The UK Bar Council and the Law Society have spoken up in opposition against a substantial change to practising certificate fee (PCF) rules recently proposed by the Legal Services Board (LSB).
Currently, the majority of what Barristers and solicitors pay in practising fees goes to their regulators, who are then free to spend a limited portion on ‘non-regulatory activities’, such as practice support and law reform work.
However, the LSB are hoping to hit regulators with increased transparency requirements, requesting that all regulators provide “clarity and transparency on the allocation of all the approved regulator’s financial resources, whether or not those resources arise from permitted purposes”.
The Bar Council has suggested that the LSB’s proposals have gone far “beyond their obligations” under the Legal Services Act.
An LSB decision document stated that The Bar Council “sees the introduction of the new rule as an inefficient use of LSB resources, as the rule would mean that the LSB would need ‘to consider extensive detail’ about non-PCF expenditure.”
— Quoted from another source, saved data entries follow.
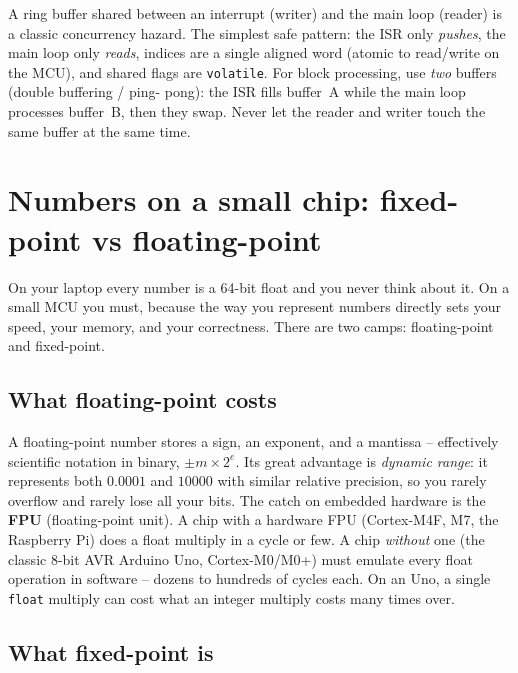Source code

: \begin{trapbox}
A ring buffer shared between an interrupt (writer) and the main loop (reader) is a classic
concurrency hazard. The simplest safe pattern: the ISR only \emph{pushes}, the main loop only
\emph{reads}, indices are a single aligned word (atomic to read/write on the MCU), and shared
flags are \texttt{volatile}. For block processing, use \emph{two} buffers (double buffering / ping-
pong): the ISR fills buffer~A while the main loop processes buffer~B, then they swap. Never let the
reader and writer touch the same buffer at the same time.
\end{trapbox}

\section{Numbers on a small chip: fixed-point vs floating-point}
\label{ch40:fixed-point}

On your laptop every number is a 64-bit float and you never think about it. On a small MCU you
must, because the way you represent numbers directly sets your speed, your memory, and your
correctness. There are two camps: floating-point and fixed-point.

\subsection{What floating-point costs}

A floating-point number stores a sign, an exponent, and a mantissa -- effectively scientific
notation in binary, $\pm m \times 2^{e}$. Its great advantage is \emph{dynamic range}: it represents both
$0.0001$ and $10000$ with similar relative precision, so you rarely overflow and rarely lose all
your bits. The catch on embedded hardware is the \textbf{FPU} (floating-point unit). A chip with a
hardware FPU (Cortex-M4F, M7, the Raspberry Pi) does a float multiply in a cycle or few. A chip
\emph{without} one (the classic 8-bit AVR Arduino Uno, Cortex-M0/M0+) must emulate every float
operation in software -- dozens to hundreds of cycles each. On an Uno, a single \texttt{float}
multiply can cost what an integer multiply costs many times over.

\subsection{What fixed-point is}

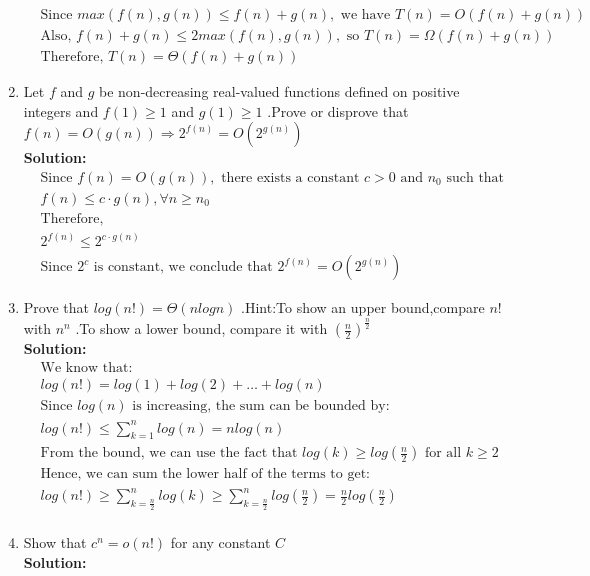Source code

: \begin{enumerate}
\begin{align*}
        &\text{Since } max(f(n),g(n))\leq f(n)+g(n),\text{ we have } T(n)=O(f(n)+g(n))&\\
        &\text{Also, } f(n)+g(n)\leq 2max(f(n),g(n)),\text{ so } T(n)=\Omega(f(n)+g(n))&\\
        &\text{Therefore, } T(n)=\Theta(f(n)+g(n))&
    \end{align*}
    \item Let $f$ and $g$ be non-decreasing real-valued functions defined on positive integers and $f(1)\geq1$ and $g(1)\geq1$ .Prove or disprove that $f(n)=O(g(n))\Rightarrow2^{f(n)}=O(2^{g(n)})$
    \\\textbf{Solution:}
    \begin{align*}
        &\text{Since } f(n)=O(g(n)),\text{ there exists a constant }c>0 \text{ and } n_0 \text{ such that }&\\
        &f(n)\leq c\cdot g(n),\forall n\geq n_0&\\
        &\text{Therefore, }&\\
        &2^{f(n)}\leq2^{c\cdot g(n)}&\\
        &\text{Since }2^{c}\text{ is constant, we conclude that } 2^{f(n)}=O(2^{g(n)})&
    \end{align*}
    \item Prove that $log(n!)=\Theta(nlogn)$ .Hint:To show an upper bound,compare $n!$ with $n^{n}$ .To show a lower bound, compare it with $\left(\frac{n}{2}\right)^{\frac{n}{2}}$
    \\\textbf{Solution:}
    \begin{align*}
        &\text{We know that: }&\\
        &log(n!)=log(1)+log(2)+\ldots+log(n)&\\
        &\text{Since }log(n) \text{ is increasing, the sum can be bounded by:}&\\
        &log(n!)\leq \sum_{k=1}^{n}log(n)=nlog(n)&\\
        &\text{From the bound, we can use the fact that }log(k)\geq log(\frac{n}{2}) \text{ for all } k\geq2&\\
        &\text{Hence, we can sum the lower half of the terms to get:}&\\
        &log(n!)\geq \sum_{k=\frac{n}{2}}^{n}log(k)\geq \sum_{k=\frac{n}{2}}^{n}log(\frac{n}{2})=\frac{n}{2}log(\frac{n}{2})&\\
    \end{align*}
    \item Show that $c^{n}=o(n!)$ for any constant $C$
    \\\textbf{Solution:}

\end{enumerate}
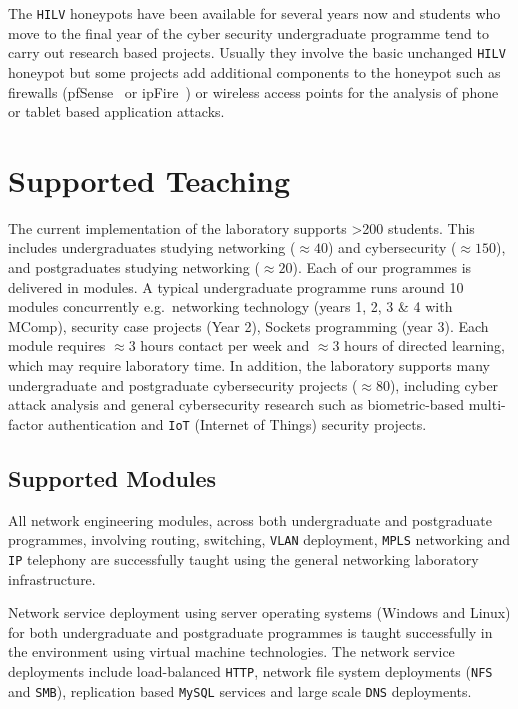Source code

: \documentclass[10pt,journal]{IEEEtran}
\begin{document}
The \texttt{HILV} honeypots have been available for several years now and students who move to the final year of the cyber security undergraduate programme tend to carry out research based projects. Usually they involve the basic unchanged \texttt{HILV} honeypot but some projects add additional components to the honeypot such as firewalls (pfSense~\cite{PFSENSE:18} or ipFire~\cite{IPFIRE:18}) or wireless access points for the analysis of phone or tablet based application attacks.  

\section{Supported Teaching\label{ResourceSupport}}

The current implementation of the laboratory supports \textgreater200 students. This
includes undergraduates studying networking ($\approx40$) and cybersecurity
($\approx150$), and postgraduates studying networking ($\approx20$). Each of our
programmes is delivered in modules. A typical undergraduate programme runs
around 10 modules concurrently e.g.\ networking technology (years 1, 2, 3 \&
4 with MComp), security case projects (Year 2), Sockets programming (year 3).
Each module requires $\approx3$ hours contact per week and $\approx3$ hours of
directed learning, which may require laboratory time.  In addition, the
laboratory supports many undergraduate and postgraduate cybersecurity projects
($\approx80$), including cyber attack analysis and general cybersecurity research
such as biometric-based multi-factor authentication and \texttt{IoT} (Internet
of Things) security projects.

\subsection{Supported Modules\label{Modules}}

All network engineering modules, across both undergraduate and postgraduate
programmes, involving routing, switching, \texttt{VLAN} deployment,
\texttt{MPLS} networking and \texttt{IP} telephony are successfully taught
using the general networking laboratory infrastructure.

Network service deployment using server operating systems (Windows and Linux)
for both undergraduate and postgraduate programmes is taught successfully in
the environment using virtual machine technologies. The network service
deployments include load-balanced \texttt{HTTP}, network file system
deployments (\texttt{NFS} and \texttt{SMB}), replication based \texttt{MySQL}
services and large scale \texttt{DNS} deployments.
\end{document}
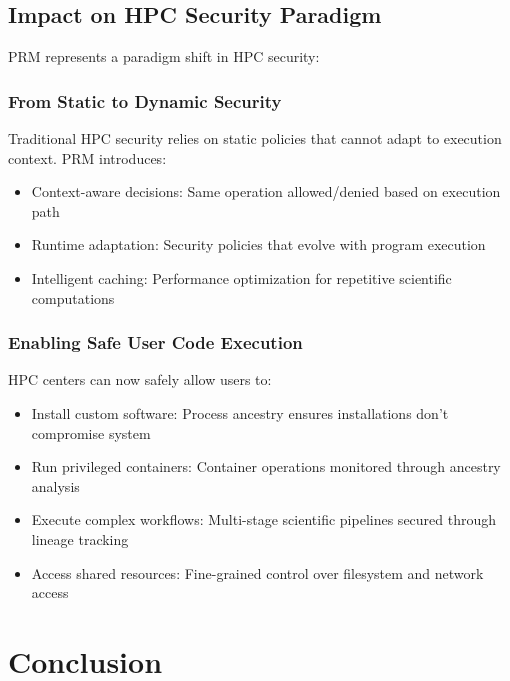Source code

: \documentclass[]{sn-jnl}
\begin{document}
\subsection{Impact on HPC Security Paradigm}

PRM represents a paradigm shift in HPC security:

\subsubsection{From Static to Dynamic Security}

Traditional HPC security relies on static policies that cannot adapt to execution
context. PRM introduces:
\begin{itemize}
\item Context-aware decisions: Same operation allowed/denied based on execution path
\item Runtime adaptation: Security policies that evolve with program execution
\item Intelligent caching: Performance optimization for repetitive scientific
      computations
\end{itemize}

\subsubsection{Enabling Safe User Code Execution}

HPC centers can now safely allow users to:
\begin{itemize}
\item Install custom software: Process ancestry ensures installations don't
      compromise system
\item Run privileged containers: Container operations monitored through ancestry
      analysis
\item Execute complex workflows: Multi-stage scientific pipelines secured through
      lineage tracking
\item Access shared resources: Fine-grained control over filesystem and network
      access
\end{itemize}

\section{Conclusion}
\label{sec:conclusion}
\end{document}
Additionally, the document revealed that The Law Society had “challenged the LSB’s legal remit in requesting details of an approved regulator’s financial resources arising for non-regulatory permitted purposes and/or arising from non-permitted activities and whether approval of the fee level could be refused based on clarity and transparency of such information”.
In response, the oversight regulator said: “The LSB is aware that an approved regulator engages in activities that are not permitted purposes and are not funded by PCF; we would not be interested in these activities unless they affect the practising fee.”